### Exercise description
Nothing but the lines from the one with "iteration variable please" down to the one with "code. That is, they" should be returned, exactly and with both ends included, from the material below.
Provided material Block Start
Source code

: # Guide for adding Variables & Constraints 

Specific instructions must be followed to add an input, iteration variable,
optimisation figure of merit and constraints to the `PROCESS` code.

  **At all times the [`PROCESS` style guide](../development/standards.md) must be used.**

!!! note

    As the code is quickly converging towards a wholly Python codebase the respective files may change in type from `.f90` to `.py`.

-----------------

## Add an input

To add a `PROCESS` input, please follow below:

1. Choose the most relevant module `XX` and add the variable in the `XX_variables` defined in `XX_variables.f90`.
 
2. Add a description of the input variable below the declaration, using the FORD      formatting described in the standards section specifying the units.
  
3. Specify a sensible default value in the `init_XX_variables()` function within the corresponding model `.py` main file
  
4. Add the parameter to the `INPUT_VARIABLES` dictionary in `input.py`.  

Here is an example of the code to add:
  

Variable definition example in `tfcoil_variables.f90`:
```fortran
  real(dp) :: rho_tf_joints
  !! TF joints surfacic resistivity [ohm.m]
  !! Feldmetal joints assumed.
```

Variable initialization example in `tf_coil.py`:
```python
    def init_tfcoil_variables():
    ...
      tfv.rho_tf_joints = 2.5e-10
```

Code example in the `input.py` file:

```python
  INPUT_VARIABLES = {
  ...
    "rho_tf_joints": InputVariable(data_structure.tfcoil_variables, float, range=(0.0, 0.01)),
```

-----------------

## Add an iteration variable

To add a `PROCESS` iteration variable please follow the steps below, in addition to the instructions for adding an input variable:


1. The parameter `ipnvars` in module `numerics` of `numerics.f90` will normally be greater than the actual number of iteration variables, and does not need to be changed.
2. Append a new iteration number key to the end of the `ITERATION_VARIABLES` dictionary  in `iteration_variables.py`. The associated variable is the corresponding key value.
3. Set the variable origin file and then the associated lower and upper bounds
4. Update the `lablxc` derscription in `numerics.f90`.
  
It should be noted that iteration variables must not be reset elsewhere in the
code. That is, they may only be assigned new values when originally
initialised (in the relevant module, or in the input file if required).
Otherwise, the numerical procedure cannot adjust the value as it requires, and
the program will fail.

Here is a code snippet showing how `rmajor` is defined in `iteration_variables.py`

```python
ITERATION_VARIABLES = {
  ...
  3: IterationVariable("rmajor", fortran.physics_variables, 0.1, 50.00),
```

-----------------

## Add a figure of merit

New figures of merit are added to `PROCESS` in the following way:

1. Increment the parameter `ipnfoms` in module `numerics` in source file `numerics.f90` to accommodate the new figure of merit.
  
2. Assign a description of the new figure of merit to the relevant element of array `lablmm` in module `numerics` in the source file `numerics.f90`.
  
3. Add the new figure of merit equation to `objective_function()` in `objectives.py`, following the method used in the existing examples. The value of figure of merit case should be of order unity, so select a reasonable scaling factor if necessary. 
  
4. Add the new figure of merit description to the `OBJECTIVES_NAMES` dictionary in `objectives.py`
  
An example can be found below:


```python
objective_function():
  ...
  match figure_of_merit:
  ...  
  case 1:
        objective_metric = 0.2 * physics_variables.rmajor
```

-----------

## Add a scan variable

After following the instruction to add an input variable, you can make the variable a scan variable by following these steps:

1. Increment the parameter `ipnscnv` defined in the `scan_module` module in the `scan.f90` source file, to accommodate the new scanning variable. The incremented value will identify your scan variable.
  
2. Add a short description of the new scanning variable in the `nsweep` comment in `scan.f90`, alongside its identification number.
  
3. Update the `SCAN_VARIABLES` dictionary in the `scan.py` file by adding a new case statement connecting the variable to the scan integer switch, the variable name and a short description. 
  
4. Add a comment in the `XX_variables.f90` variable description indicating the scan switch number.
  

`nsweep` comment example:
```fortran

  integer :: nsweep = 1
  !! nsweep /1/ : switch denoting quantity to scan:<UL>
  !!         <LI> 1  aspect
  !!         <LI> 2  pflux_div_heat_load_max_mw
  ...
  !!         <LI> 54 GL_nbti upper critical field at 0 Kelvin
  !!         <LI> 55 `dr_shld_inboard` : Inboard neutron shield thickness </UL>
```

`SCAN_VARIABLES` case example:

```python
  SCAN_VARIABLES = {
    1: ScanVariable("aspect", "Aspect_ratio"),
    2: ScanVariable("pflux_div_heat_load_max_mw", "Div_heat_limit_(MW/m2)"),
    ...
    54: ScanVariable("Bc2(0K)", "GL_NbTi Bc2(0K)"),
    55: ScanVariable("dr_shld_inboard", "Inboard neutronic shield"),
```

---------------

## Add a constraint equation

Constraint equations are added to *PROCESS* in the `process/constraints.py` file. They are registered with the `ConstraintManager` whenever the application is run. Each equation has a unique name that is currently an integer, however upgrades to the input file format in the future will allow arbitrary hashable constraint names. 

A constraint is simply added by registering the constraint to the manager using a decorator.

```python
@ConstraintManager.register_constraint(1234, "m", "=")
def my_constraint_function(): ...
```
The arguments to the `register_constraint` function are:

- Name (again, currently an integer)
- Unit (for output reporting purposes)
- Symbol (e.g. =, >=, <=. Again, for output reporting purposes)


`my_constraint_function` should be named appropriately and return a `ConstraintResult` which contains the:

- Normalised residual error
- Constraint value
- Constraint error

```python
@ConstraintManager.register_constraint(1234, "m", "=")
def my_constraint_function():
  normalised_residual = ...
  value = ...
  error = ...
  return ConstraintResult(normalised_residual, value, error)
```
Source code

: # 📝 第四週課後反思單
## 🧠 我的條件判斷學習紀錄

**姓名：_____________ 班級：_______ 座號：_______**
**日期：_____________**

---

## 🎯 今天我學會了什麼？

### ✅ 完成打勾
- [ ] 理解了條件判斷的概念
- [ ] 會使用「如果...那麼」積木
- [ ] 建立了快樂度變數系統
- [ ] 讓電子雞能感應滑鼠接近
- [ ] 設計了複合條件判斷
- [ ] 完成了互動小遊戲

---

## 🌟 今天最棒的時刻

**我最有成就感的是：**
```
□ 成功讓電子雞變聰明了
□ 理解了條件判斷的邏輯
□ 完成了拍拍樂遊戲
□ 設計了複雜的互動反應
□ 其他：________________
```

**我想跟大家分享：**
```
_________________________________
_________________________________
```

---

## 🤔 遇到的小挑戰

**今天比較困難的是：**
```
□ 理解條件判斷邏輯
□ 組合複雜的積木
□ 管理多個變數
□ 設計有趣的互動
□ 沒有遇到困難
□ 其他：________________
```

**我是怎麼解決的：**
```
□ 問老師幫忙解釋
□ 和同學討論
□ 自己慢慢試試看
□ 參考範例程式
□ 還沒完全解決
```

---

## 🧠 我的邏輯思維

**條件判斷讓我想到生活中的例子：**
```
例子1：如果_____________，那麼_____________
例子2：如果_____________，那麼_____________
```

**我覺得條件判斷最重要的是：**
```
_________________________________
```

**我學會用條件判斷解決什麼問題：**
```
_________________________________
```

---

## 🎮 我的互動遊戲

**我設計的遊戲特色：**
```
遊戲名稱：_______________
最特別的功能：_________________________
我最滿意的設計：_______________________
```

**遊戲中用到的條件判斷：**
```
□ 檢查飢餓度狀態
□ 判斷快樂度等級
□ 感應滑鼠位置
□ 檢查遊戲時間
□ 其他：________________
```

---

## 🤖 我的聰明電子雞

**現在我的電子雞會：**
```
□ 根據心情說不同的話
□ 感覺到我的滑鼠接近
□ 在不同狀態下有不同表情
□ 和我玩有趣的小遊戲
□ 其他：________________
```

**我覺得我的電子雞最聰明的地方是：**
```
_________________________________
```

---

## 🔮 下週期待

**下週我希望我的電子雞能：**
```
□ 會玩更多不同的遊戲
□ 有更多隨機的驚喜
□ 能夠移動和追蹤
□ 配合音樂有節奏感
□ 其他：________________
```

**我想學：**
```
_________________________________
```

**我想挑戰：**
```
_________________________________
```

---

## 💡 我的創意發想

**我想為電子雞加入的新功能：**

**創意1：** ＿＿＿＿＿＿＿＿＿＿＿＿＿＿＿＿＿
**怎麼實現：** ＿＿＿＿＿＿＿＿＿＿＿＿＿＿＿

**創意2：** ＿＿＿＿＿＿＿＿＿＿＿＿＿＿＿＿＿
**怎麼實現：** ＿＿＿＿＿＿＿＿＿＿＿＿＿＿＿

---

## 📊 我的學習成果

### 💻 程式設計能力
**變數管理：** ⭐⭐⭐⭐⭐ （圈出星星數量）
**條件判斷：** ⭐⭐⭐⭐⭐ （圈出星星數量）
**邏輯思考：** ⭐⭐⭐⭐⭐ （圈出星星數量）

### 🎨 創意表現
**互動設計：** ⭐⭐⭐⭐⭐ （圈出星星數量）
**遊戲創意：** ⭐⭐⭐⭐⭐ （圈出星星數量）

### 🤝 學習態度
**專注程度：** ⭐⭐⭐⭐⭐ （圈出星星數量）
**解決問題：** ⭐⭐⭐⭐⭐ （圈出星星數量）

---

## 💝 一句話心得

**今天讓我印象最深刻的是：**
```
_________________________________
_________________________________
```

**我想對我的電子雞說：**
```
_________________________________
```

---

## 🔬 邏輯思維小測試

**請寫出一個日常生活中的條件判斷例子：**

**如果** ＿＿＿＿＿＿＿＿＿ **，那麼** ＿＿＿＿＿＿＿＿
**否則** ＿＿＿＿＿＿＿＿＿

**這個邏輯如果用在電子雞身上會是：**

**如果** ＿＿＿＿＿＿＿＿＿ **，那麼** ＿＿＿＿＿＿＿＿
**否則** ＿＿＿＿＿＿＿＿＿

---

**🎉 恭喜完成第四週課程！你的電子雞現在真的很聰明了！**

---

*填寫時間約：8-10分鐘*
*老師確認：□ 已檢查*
Provided material Block End
### Result of this task
To add a `PROCESS` iteration variable please follow the steps below, in addition to the instructions for adding an input variable:


1. The parameter `ipnvars` in module `numerics` of `numerics.f90` will normally be greater than the actual number of iteration variables, and does not need to be changed.
2. Append a new iteration number key to the end of the `ITERATION_VARIABLES` dictionary  in `iteration_variables.py`. The associated variable is the corresponding key value.
3. Set the variable origin file and then the associated lower and upper bounds
4. Update the `lablxc` derscription in `numerics.f90`.
  
It should be noted that iteration variables must not be reset elsewhere in the
code. That is, they may only be assigned new values when originally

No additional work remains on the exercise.